START Supplied records

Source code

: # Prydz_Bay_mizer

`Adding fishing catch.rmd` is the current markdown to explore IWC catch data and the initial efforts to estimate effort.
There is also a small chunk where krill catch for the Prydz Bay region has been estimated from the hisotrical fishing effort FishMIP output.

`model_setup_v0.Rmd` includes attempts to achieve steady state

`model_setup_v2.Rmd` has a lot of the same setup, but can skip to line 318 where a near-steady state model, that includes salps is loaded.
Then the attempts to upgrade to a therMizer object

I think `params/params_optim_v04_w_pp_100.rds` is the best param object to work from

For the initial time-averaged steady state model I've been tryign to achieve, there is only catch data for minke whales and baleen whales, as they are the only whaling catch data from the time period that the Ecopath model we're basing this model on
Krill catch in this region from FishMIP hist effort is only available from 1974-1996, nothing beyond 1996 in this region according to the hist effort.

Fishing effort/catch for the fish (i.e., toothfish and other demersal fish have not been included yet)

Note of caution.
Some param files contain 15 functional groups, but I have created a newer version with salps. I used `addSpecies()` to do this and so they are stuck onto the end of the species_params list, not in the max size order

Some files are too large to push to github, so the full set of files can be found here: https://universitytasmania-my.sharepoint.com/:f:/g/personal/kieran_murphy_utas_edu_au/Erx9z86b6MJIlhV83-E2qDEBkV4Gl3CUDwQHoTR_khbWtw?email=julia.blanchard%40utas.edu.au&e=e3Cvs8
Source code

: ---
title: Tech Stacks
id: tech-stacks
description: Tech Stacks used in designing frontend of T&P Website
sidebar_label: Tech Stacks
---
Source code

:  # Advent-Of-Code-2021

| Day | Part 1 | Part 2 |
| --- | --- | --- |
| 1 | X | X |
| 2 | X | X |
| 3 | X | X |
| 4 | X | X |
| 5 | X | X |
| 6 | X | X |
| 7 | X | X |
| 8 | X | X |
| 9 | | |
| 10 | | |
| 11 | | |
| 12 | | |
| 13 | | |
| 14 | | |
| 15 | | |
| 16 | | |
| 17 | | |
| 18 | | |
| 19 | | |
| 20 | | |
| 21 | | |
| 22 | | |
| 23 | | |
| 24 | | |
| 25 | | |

END Supplied records

In the data above, find each line that has the word "region" and copy it out.

There is also a small chunk where krill catch for the Prydz Bay region has been estimated from the hisotrical fishing effort FishMIP output.
Krill catch in this region from FishMIP hist effort is only available from 1974-1996, nothing beyond 1996 in this region according to the hist effort.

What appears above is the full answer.